(ACTIVITY):
Only lines containing "abgebildet" are wanted from the data below. Copy those lines.

(SUPPLIED MATERIAL):
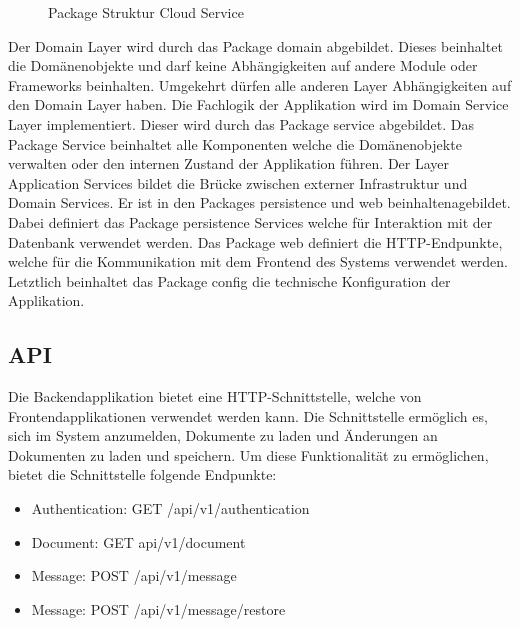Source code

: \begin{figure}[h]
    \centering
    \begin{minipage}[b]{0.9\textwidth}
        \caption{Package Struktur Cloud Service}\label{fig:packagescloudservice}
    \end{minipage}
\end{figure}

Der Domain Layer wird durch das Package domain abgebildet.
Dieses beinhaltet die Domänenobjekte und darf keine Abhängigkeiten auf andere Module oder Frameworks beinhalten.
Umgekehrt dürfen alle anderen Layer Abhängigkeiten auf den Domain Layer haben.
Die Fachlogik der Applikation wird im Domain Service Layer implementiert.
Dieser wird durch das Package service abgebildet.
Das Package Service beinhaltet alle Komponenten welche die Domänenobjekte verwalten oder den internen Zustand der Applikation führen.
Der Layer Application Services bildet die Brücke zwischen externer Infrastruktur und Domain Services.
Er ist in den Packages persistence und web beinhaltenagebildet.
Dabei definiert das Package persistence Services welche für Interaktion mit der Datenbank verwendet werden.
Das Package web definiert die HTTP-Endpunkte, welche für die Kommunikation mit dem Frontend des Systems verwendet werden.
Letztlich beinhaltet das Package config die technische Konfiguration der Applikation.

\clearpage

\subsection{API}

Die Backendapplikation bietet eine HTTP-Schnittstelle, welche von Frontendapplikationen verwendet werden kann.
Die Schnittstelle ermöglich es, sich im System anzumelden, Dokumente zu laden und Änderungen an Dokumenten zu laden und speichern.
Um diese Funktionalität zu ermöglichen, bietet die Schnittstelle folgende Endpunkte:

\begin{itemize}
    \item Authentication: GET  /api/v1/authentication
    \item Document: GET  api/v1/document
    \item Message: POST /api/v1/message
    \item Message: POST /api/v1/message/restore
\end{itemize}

--

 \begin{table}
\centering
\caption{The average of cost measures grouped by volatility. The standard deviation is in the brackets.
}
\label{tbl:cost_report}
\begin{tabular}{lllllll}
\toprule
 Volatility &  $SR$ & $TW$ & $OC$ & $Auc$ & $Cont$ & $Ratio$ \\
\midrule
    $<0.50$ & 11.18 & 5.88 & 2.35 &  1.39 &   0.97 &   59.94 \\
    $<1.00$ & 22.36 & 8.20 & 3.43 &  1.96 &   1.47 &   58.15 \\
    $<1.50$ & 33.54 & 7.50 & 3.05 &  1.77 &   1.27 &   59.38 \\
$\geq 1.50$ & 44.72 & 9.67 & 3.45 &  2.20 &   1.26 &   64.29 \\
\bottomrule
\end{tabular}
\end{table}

(EXERCISE RESPONSE):
Der Domain Layer wird durch das Package domain abgebildet.
Dieser wird durch das Package service abgebildet.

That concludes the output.